# Exercise brief
Please return all lines of the data below containing the string "Create".

Saved data entries
# # # # # # #
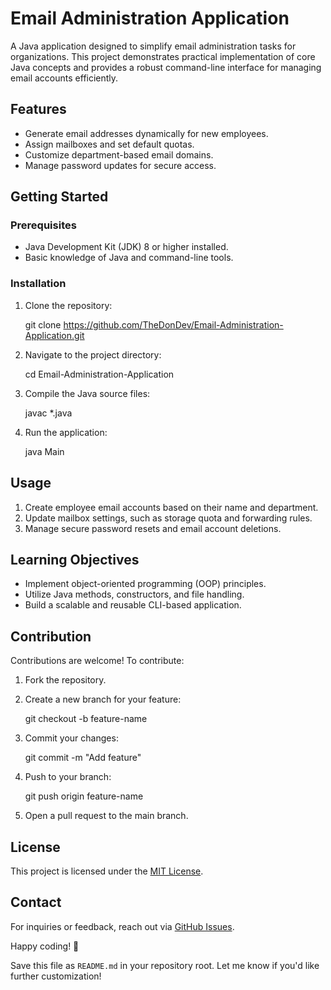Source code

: # Email Administration Application  

A Java application designed to simplify email administration tasks for organizations. This project demonstrates practical implementation of core Java concepts and provides a robust command-line interface for managing email accounts efficiently.  

## Features  
- Generate email addresses dynamically for new employees.  
- Assign mailboxes and set default quotas.  
- Customize department-based email domains.  
- Manage password updates for secure access.  

## Getting Started  

### Prerequisites  
- Java Development Kit (JDK) 8 or higher installed.  
- Basic knowledge of Java and command-line tools.  

### Installation  
1. Clone the repository:  
  
   git clone https://github.com/TheDonDev/Email-Administration-Application.git
    
2. Navigate to the project directory:  
   
   cd Email-Administration-Application
   
3. Compile the Java source files:  
   
   javac *.java
   
4. Run the application:  
  
   java Main
   

## Usage  
1. Create employee email accounts based on their name and department.  
2. Update mailbox settings, such as storage quota and forwarding rules.  
3. Manage secure password resets and email account deletions.  

## Learning Objectives  
- Implement object-oriented programming (OOP) principles.  
- Utilize Java methods, constructors, and file handling.  
- Build a scalable and reusable CLI-based application.  

## Contribution  
Contributions are welcome! To contribute:  
1. Fork the repository.  
2. Create a new branch for your feature:  
  
   git checkout -b feature-name
 
3. Commit your changes:  
  
   git commit -m "Add feature"
  
4. Push to your branch:  
 
   git push origin feature-name

5. Open a pull request to the main branch.  

## License  
This project is licensed under the [MIT License](LICENSE).  

## Contact  
For inquiries or feedback, reach out via [GitHub Issues](https://github.com/TheDonDev/Email-Administration-Application/issues).  

Happy coding! 🚀  

Save this file as `README.md` in your repository root. Let me know if you'd like further customization!

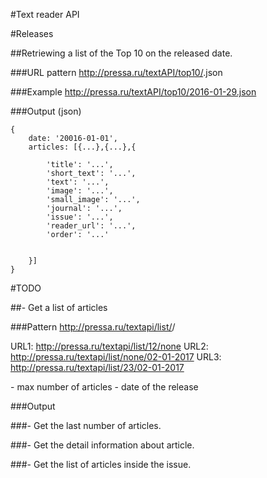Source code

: #Text reader API

#Releases

##Retriewing a list of the Top 10 on the released date.

###URL pattern http://pressa.ru/textAPI/top10/<date>.json

###Example http://pressa.ru/textAPI/top10/2016-01-29.json


###Output (json)

    {
        date: '20016-01-01',
        articles: [{...},{...},{

            'title': '...',
            'short_text': '...',
            'text': '...',
            'image': '...',
            'small_image': '...',
            'journal': '...',
            'issue': '...',
            'reader_url': '...',
            'order': '...'


        }]
    }




#TODO

##- Get a list of articles

###Pattern http://pressa.ru/textapi/list/<number>/<date>

URL1: http://pressa.ru/textapi/list/12/none
URL2: http://pressa.ru/textapi/list/none/02-01-2017
URL3: http://pressa.ru/textapi/list/23/02-01-2017

<number> - max number of articles
<date> - date of the release


###Output

    


###- Get the last number of articles.

###- Get the detail information about article.

###- Get the list of articles inside the issue.
     

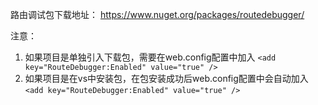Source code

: 路由调试包下载地址： https://www.nuget.org/packages/routedebugger/

注意：
 1. 如果项目是单独引入下载包，需要在web.config配置中加入  `<add key="RouteDebugger:Enabled" value="true" />`<br />
 2. 如果项目是在vs中安装包，在包安装成功后web.config配置中会自动加入 `<add key="RouteDebugger:Enabled" value="true" />`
# # # # # # #
# Expected answer
1. Create employee email accounts based on their name and department.  
2. Create a new branch for your feature:  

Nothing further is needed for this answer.